The data structure that StrIoT manipulates contains information about what modules are loaded to resolve the names that have been used in the input code, so we can walk that structure to automatically derive an import list. The generic programming tools I used for this are from Scrap Your Boilerplate (SYB), a module written to complement a paper of the same name. In this code snippet, everything and mkQ are from SYB:

extractNames :: Data a => a -> [Name]
extractNames = everything (++) (\a -> mkQ [] f a)
     where f = (:[])

The input must be any type which implements typeclass Data, as must all its members (and their members etc.): This holds for the Template Haskell Exp types. The output is a normal list of Names. The utility function has a more specific type Name -> [Name]. This is all that's needed to walk over the heterogeneous data structures and do something specific (f) when we encounter a Name.

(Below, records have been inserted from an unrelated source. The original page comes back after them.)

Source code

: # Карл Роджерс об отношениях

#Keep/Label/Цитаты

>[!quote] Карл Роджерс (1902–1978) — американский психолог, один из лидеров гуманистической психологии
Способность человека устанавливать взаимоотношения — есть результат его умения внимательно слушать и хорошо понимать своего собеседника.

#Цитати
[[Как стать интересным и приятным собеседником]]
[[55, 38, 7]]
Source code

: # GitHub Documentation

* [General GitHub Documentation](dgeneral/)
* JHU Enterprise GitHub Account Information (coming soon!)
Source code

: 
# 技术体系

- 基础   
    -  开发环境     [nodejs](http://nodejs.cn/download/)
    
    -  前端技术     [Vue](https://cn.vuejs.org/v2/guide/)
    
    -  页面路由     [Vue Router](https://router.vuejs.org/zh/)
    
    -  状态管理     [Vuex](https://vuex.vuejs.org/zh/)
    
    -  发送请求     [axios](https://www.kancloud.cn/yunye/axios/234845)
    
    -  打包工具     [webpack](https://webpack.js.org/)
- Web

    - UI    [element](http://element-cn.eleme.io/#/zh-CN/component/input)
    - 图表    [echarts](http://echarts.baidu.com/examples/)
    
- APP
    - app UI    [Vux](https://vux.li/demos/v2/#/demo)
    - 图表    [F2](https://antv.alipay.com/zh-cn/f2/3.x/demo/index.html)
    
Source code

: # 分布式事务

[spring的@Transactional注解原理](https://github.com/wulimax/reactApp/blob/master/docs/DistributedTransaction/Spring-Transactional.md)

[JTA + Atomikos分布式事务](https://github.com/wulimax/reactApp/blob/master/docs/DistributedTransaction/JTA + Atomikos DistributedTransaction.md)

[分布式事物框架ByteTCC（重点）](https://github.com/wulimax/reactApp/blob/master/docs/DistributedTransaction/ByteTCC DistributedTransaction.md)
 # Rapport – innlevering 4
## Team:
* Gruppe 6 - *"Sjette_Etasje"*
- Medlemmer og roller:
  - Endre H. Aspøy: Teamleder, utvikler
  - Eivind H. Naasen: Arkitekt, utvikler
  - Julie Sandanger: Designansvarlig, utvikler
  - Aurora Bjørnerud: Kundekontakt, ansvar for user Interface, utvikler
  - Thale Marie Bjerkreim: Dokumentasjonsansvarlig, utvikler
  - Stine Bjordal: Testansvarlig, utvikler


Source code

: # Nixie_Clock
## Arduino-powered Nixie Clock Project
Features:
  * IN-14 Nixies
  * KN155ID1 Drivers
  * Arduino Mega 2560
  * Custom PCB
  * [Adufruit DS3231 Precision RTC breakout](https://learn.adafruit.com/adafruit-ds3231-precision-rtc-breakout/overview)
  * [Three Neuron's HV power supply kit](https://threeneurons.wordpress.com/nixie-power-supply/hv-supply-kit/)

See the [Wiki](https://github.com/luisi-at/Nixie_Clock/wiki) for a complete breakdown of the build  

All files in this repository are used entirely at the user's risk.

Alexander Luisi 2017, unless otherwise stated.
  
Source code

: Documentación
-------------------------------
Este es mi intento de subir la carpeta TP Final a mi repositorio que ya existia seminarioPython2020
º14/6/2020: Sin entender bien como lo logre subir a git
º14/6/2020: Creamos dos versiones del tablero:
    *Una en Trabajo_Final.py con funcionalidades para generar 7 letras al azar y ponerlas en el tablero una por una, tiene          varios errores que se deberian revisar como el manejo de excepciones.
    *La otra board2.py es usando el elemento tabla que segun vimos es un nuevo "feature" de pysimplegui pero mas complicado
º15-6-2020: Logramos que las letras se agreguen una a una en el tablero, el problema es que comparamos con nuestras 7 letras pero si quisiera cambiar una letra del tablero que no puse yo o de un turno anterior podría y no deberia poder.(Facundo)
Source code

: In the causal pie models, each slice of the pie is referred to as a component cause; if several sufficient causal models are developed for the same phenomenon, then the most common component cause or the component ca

Post-processing the Names to get a list of modules is simple

 nub . catMaybes . map nameModule . concatMap extractNames

Unfortunately, there's a weird GHC behaviour relating to the module names for some Prelude functions that makes the above less useful in practice. For example, the Prelude function words :: String -> [String] can normally be used without an explicit import (since it's a Prelude function). However, once round-tripped through a Name, it becomes GHC.OldList.words. Attempting to import GHC.OldList fails in some contexts, because it's a hidden module or package. I've been meaning to investigate further and, if necessary, file a GHC bug about this.

For this reason I've scrapped all the above and gone with a different plan. We go back to requiring the user to specify their required import list explicitly. We then walk over the Exp data type prior to code generation and decanonicalize all the Names. I also use generic programming/SYB to do this:

unQualifyNames :: Exp -> Exp
unQualifyNames = everywhere (\a -> mkT f a)
     where f :: Name -> Name
           f n = if n == '(.)
            then mkName "."
            else (mkName . last . splitOn "." . pprint) n

I've had to special-case composition (.) since that code-point is also used as the delimiter between package, module and function. Otherwise this looks very similar to the earlier function, except using everywhere and mkT (make transformation) instead of everything and mkQ (make query).


comment 1
Thanks for the post. I haven't yet used functions like everything but I'm pretty sure I will at some stage :-). BTW, SYB stands for "Scrap your boilerplate" (as far as I know).
Comment by Eric,
comment 2
You’re quite right, it does stand for Scrap Your Boilerplate. I think I mixed it up with another paper. There’s a family of similar papers tackling the same issue. One of the other ones I liked was Template Your Boilerplate, which attempts to improve performance of the SYB approach using Template Haskell. Alas the TYB module doesn’t work with modern GHC versions.